Hi there!! New to the forum, nice place!! My sister has a 98 Explorer with the 4.0 OHV and automatic. Long, VERY long story short, I had to overhaul the engine. I fired it back up and was greeted by a plethora of tranny codes and dead o2 sensors. (I broke the rear one during the operation, so I expected the rear one to be dead...) I cleaned the tranny harness well and replaced a damaged connector and now it shifts fine. Then I bought two new sensors. But the sensors remain dead. My scanner says 0 volts. It also displays "-100%" for the pair, I don't know what this means. I ran it to operating temp, unplugged a sensor and checked for the 17 to 87 mA they should generate. Nada. No change in engine's running. I checked the vehicle side, no resistance between ground wire and vehicle ground, infinite resistance from signal wire to ground, and 14 volts on the heater wires. I don't know where to go from here.....
Not sure where you got the milliamp rating from, but an easier read is in volts. >2VDC being very lean and .9 VDC being rich. It should generate .45 VDC when running under ideal conditions. Red-Black should be the signal back to the PCM, try getting a read off of it to ground while the engine is running at temperature. Some frown on it, but I'll take a pin and stick it in the wire and alligator clip it to the positive terminal on my meter and take the negative to a good body ground.
Yup, you're right, I meant volts, but isn't the sensor supposed to generate that voltage from nothing? Meaning with the engine running, I should be able to unplug the sensor and get .7 volts or so, right? But I got nothing. Also, someone told me that it could be a vacuum leak. Does that sound right?

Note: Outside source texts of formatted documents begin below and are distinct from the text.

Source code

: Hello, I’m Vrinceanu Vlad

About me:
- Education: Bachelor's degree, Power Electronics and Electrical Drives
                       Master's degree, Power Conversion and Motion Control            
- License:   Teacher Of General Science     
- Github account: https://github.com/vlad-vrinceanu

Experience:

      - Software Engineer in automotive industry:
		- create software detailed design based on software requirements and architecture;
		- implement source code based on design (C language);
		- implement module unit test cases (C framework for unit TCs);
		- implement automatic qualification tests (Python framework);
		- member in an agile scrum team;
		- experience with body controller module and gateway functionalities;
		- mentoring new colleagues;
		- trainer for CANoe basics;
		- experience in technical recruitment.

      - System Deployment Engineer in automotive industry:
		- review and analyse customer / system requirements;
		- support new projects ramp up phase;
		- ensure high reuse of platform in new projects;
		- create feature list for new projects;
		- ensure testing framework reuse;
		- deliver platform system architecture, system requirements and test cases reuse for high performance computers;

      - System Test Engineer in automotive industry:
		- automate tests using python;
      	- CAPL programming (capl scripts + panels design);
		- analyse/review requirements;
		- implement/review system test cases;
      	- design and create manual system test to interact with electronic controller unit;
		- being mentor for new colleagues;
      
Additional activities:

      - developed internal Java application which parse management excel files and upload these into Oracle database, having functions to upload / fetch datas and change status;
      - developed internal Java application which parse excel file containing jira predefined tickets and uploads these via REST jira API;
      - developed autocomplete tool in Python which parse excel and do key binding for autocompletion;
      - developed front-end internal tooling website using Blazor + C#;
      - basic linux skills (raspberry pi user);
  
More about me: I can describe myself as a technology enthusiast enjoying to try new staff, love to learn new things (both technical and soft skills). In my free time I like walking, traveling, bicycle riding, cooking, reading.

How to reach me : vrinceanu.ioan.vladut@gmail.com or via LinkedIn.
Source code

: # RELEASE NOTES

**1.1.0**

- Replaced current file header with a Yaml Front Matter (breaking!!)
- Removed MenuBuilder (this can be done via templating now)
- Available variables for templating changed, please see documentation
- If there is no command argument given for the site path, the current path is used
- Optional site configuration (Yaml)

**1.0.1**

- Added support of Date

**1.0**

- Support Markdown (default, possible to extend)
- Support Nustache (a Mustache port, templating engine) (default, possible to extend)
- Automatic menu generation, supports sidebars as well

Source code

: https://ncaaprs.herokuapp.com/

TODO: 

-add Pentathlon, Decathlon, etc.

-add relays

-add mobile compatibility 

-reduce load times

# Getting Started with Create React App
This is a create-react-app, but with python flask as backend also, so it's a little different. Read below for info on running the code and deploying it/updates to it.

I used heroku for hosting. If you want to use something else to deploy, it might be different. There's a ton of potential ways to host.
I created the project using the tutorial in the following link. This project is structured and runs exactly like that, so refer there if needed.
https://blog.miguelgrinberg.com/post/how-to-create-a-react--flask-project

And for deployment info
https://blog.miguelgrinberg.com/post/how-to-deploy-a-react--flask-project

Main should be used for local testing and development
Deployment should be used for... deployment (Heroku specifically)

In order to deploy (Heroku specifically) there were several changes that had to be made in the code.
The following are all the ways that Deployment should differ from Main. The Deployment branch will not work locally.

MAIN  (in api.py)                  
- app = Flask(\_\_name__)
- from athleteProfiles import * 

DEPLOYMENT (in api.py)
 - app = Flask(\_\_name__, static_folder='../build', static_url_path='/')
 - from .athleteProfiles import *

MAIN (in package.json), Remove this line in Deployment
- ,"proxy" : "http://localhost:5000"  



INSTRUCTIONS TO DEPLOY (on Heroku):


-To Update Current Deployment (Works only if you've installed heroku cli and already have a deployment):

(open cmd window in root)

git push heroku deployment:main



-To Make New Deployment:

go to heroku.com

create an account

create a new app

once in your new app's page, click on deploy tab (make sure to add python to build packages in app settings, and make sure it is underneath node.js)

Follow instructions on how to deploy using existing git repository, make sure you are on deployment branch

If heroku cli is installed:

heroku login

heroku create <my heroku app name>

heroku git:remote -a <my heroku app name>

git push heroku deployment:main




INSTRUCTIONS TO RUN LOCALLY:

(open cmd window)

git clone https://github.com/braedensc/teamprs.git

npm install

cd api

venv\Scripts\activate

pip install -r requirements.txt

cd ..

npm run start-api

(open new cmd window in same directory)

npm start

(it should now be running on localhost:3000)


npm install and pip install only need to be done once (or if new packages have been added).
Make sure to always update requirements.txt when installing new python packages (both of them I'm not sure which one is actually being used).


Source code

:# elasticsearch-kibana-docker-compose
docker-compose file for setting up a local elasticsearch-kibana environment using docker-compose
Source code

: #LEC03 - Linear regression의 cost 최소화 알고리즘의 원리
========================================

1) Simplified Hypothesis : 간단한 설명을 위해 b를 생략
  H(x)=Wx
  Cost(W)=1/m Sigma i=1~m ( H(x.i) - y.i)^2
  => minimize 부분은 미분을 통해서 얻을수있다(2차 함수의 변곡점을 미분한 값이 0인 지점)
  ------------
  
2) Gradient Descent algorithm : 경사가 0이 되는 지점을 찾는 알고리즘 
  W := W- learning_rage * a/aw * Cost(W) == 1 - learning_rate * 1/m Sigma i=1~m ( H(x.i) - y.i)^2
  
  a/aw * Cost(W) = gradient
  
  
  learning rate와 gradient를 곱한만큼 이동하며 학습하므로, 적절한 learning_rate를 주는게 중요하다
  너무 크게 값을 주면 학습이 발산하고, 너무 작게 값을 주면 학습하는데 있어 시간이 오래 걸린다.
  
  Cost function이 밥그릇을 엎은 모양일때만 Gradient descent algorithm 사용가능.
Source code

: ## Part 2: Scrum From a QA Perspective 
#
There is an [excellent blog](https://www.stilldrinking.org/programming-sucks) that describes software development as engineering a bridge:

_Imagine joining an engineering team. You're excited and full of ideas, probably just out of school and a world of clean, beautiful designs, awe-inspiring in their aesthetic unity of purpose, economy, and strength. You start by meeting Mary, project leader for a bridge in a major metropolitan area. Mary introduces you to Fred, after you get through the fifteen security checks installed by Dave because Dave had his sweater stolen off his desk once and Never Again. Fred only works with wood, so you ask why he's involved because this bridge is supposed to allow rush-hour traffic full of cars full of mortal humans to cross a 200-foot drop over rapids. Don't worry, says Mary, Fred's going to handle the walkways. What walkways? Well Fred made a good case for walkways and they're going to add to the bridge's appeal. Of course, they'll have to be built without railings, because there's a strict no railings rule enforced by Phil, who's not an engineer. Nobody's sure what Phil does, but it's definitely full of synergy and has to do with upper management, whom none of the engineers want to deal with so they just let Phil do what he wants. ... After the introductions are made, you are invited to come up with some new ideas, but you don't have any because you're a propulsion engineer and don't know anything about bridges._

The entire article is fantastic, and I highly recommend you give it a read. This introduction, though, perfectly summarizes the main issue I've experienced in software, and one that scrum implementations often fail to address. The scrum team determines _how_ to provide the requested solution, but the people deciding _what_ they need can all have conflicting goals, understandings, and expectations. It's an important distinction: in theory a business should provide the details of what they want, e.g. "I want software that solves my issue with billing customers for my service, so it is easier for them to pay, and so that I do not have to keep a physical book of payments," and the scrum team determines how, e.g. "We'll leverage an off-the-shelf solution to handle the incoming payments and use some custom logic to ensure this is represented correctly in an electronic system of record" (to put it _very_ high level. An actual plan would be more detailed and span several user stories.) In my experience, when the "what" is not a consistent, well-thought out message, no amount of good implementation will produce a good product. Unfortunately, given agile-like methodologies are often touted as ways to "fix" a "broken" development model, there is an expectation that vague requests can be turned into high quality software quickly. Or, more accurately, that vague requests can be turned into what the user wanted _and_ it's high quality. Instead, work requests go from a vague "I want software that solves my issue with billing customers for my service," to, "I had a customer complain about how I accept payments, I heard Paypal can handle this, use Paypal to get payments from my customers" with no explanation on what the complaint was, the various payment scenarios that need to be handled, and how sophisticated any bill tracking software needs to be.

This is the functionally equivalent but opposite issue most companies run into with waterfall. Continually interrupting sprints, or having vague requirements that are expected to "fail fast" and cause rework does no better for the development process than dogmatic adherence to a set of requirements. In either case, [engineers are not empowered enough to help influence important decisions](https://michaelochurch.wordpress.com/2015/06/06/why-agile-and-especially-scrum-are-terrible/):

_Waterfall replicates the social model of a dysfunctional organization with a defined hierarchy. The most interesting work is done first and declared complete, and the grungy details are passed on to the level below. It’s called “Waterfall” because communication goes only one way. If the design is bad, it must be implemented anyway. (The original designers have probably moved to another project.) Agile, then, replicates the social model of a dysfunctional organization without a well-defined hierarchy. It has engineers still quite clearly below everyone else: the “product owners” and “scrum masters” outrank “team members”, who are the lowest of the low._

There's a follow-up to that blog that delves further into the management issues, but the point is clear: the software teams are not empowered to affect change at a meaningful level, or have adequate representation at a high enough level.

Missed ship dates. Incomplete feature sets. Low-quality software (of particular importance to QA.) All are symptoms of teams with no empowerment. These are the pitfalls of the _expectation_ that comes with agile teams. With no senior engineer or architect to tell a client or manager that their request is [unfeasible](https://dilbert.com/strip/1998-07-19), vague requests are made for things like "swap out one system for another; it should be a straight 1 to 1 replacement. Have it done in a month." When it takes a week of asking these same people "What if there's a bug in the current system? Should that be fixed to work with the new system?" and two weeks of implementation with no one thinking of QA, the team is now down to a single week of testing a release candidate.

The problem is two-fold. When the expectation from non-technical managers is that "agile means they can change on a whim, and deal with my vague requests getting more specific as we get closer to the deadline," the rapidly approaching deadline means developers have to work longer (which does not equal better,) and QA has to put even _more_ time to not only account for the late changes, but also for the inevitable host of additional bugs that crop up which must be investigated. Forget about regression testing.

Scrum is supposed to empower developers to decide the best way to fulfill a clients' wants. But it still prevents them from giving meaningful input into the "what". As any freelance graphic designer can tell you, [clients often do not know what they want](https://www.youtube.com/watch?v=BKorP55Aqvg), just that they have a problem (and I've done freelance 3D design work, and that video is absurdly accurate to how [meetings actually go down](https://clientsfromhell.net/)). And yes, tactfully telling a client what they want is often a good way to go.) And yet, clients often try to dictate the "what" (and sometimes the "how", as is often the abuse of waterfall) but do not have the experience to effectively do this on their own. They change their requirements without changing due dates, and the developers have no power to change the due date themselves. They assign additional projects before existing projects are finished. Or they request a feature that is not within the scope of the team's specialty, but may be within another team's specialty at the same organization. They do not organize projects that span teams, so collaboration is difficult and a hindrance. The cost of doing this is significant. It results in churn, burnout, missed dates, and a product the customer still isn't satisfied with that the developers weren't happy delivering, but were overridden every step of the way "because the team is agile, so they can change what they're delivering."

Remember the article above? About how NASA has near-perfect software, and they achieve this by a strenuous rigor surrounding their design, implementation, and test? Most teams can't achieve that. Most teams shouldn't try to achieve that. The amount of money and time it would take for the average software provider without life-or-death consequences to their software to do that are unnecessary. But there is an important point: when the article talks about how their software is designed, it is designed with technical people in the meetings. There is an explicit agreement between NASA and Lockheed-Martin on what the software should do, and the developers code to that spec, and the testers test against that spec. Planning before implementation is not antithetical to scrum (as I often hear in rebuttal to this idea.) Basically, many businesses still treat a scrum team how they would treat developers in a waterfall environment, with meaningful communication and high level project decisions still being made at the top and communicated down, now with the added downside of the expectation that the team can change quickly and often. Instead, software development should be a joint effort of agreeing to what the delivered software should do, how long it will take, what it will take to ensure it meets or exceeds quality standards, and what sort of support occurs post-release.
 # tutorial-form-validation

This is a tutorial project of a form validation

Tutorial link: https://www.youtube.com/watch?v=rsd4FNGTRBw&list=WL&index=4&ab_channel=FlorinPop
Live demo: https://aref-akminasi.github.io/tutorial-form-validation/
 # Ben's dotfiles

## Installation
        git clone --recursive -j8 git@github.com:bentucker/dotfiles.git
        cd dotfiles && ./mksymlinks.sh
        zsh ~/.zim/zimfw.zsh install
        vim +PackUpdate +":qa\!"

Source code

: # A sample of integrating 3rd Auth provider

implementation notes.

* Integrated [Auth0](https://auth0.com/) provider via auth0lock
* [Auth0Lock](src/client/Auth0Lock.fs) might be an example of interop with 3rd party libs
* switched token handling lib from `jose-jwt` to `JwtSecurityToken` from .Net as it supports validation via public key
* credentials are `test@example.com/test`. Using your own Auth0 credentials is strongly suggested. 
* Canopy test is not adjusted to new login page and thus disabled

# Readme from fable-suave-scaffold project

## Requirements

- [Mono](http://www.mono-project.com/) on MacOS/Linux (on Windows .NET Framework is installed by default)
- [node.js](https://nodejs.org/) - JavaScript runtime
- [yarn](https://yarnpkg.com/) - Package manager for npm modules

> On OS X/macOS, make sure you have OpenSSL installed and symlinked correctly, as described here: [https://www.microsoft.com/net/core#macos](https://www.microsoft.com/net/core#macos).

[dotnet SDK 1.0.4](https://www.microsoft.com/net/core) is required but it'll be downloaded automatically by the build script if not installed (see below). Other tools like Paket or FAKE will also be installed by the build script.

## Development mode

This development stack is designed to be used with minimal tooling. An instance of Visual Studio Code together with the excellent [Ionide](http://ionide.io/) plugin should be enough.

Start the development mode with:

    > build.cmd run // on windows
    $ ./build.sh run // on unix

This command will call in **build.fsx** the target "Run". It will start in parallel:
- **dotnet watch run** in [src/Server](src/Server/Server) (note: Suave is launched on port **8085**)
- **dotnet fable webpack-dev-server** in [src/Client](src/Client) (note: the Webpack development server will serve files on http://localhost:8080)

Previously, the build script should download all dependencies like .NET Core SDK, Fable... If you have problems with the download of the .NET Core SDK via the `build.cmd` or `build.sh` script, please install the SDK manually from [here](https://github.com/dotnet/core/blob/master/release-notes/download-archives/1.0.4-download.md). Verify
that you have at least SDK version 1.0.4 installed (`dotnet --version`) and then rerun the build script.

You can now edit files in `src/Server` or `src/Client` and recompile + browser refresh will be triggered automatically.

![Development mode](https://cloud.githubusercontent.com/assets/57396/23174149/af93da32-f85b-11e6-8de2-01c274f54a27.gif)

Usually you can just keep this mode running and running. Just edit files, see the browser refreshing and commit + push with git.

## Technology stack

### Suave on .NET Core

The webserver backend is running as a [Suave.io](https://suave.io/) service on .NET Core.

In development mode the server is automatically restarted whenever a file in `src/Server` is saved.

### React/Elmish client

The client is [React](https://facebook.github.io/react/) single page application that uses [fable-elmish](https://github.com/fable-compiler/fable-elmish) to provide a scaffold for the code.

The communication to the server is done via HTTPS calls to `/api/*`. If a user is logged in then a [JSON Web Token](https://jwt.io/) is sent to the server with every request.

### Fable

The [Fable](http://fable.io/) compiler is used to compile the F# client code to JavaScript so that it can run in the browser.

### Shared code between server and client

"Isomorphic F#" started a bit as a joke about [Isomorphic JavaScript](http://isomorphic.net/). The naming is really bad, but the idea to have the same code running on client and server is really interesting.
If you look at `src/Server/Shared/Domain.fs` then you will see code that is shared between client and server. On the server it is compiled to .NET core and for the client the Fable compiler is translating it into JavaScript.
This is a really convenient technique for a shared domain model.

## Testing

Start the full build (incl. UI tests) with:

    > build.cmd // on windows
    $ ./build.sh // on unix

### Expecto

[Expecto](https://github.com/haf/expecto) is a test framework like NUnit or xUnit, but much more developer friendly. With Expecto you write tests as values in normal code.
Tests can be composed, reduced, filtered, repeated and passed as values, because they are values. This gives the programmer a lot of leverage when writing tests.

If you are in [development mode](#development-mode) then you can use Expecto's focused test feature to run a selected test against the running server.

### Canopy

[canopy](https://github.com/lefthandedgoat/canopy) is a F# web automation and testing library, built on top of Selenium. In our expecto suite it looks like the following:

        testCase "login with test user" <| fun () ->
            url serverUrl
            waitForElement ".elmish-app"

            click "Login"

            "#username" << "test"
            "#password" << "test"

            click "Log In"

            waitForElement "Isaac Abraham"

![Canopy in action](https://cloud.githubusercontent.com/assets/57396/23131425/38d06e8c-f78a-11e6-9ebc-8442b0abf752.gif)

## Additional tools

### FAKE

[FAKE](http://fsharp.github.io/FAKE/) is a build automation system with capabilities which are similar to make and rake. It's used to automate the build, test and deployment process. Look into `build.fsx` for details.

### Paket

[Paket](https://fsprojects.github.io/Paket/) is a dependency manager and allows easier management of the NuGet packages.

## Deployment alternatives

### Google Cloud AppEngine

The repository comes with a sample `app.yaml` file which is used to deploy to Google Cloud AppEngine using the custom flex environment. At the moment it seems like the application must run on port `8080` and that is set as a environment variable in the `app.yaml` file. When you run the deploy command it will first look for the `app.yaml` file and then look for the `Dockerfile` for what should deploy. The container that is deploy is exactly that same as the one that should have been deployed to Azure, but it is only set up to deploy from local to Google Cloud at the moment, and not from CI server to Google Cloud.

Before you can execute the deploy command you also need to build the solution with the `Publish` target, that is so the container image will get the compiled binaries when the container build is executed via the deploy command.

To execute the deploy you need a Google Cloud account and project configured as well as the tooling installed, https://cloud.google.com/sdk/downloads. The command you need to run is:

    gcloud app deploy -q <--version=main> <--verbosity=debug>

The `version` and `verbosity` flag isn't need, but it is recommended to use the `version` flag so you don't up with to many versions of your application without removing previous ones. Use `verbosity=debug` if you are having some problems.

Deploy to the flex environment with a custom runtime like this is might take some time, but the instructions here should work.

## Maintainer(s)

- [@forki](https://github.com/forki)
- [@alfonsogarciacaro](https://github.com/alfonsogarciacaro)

I called a mechanic today and he said to check the fuel pressure. He said the regulator may be over-pressurizing the system. What do y'all think?
Well, I wouldn't tell a paid professional he's wrong, since I consider myself somewhat of an amateur in the automotive department, but I would ask him to prove that theory to me. If the regulator was over pressurizing, the engine should be burning rich which would increase the signal, not take it to zero. I would still see what signal you have while it's active and in the system by reading the signal going back to the PCM. If the heater is working and you have a solid ground and it doesn't send a signal to the PCM, I'd say you have a faulty O2 sensor. I'd take the reading as close to the sensor as possible to rule out wire breakage.
I checked the fuel pressure, it hovers at 28 PSI. The Haynes manual said it should be 30-40. It also said to remove the vacuum line from the regulator and it should jump to 40-50, and it came up to about 38. I plan on replacing it tonight, and see what happens. I checked for vacuum in the power brake booster hose and it read around 20 inches of mercury. Is that a good place to test?